What the exercise asks »
Give back the entries exactly as they read, leaving each image out.

######

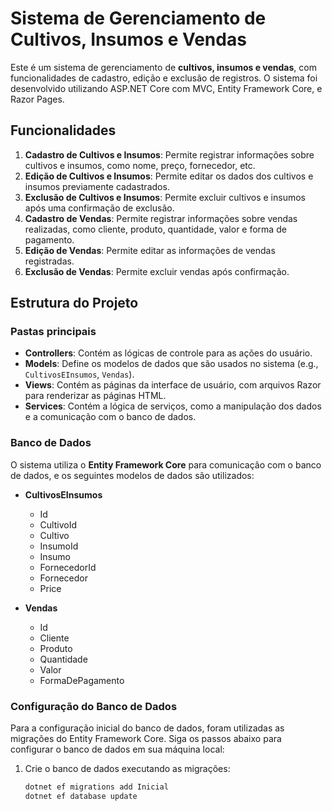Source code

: # Sistema de Gerenciamento de Cultivos, Insumos e Vendas

Este é um sistema de gerenciamento de **cultivos, insumos e vendas**, com funcionalidades de cadastro, edição e exclusão de registros. O sistema foi desenvolvido utilizando ASP.NET Core com MVC, Entity Framework Core, e Razor Pages.

## Funcionalidades

1. **Cadastro de Cultivos e Insumos**: Permite registrar informações sobre cultivos e insumos, como nome, preço, fornecedor, etc.
2. **Edição de Cultivos e Insumos**: Permite editar os dados dos cultivos e insumos previamente cadastrados.
3. **Exclusão de Cultivos e Insumos**: Permite excluir cultivos e insumos após uma confirmação de exclusão.
4. **Cadastro de Vendas**: Permite registrar informações sobre vendas realizadas, como cliente, produto, quantidade, valor e forma de pagamento.
5. **Edição de Vendas**: Permite editar as informações de vendas registradas.
6. **Exclusão de Vendas**: Permite excluir vendas após confirmação.

## Estrutura do Projeto

### Pastas principais

- **Controllers**: Contém as lógicas de controle para as ações do usuário.
- **Models**: Define os modelos de dados que são usados no sistema (e.g., `CultivosEInsumos`, `Vendas`).
- **Views**: Contém as páginas da interface de usuário, com arquivos Razor para renderizar as páginas HTML.
- **Services**: Contém a lógica de serviços, como a manipulação dos dados e a comunicação com o banco de dados.

### Banco de Dados

O sistema utiliza o **Entity Framework Core** para comunicação com o banco de dados, e os seguintes modelos de dados são utilizados:

- **CultivosEInsumos**

  - Id
  - CultivoId
  - Cultivo
  - InsumoId
  - Insumo
  - FornecedorId
  - Fornecedor
  - Price

- **Vendas**
  - Id
  - Cliente
  - Produto
  - Quantidade
  - Valor
  - FormaDePagamento

### Configuração do Banco de Dados

Para a configuração inicial do banco de dados, foram utilizadas as migrações do Entity Framework Core. Siga os passos abaixo para configurar o banco de dados em sua máquina local:

1. Crie o banco de dados executando as migrações:

   ```bash
   dotnet ef migrations add Inicial
   dotnet ef database update
   ```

######

Your response »
Source code

: # Sistema de Gerenciamento de Cultivos, Insumos e Vendas

Este é um sistema de gerenciamento de **cultivos, insumos e vendas**, com funcionalidades de cadastro, edição e exclusão de registros. O sistema foi desenvolvido utilizando ASP.NET Core com MVC, Entity Framework Core, e Razor Pages.

## Funcionalidades

1. **Cadastro de Cultivos e Insumos**: Permite registrar informações sobre cultivos e insumos, como nome, preço, fornecedor, etc.
2. **Edição de Cultivos e Insumos**: Permite editar os dados dos cultivos e insumos previamente cadastrados.
3. **Exclusão de Cultivos e Insumos**: Permite excluir cultivos e insumos após uma confirmação de exclusão.
4. **Cadastro de Vendas**: Permite registrar informações sobre vendas realizadas, como cliente, produto, quantidade, valor e forma de pagamento.
5. **Edição de Vendas**: Permite editar as informações de vendas registradas.
6. **Exclusão de Vendas**: Permite excluir vendas após confirmação.

## Estrutura do Projeto

### Pastas principais

- **Controllers**: Contém as lógicas de controle para as ações do usuário.
- **Models**: Define os modelos de dados que são usados no sistema (e.g., `CultivosEInsumos`, `Vendas`).
- **Views**: Contém as páginas da interface de usuário, com arquivos Razor para renderizar as páginas HTML.
- **Services**: Contém a lógica de serviços, como a manipulação dos dados e a comunicação com o banco de dados.

### Banco de Dados

O sistema utiliza o **Entity Framework Core** para comunicação com o banco de dados, e os seguintes modelos de dados são utilizados:

- **CultivosEInsumos**

  - Id
  - CultivoId
  - Cultivo
  - InsumoId
  - Insumo
  - FornecedorId
  - Fornecedor
  - Price

- **Vendas**
  - Id
  - Cliente
  - Produto
  - Quantidade
  - Valor
  - FormaDePagamento

### Configuração do Banco de Dados

Para a configuração inicial do banco de dados, foram utilizadas as migrações do Entity Framework Core. Siga os passos abaixo para configurar o banco de dados em sua máquina local:

1. Crie o banco de dados executando as migrações:

   ```bash
   dotnet ef migrations add Inicial
   dotnet ef database update
   ```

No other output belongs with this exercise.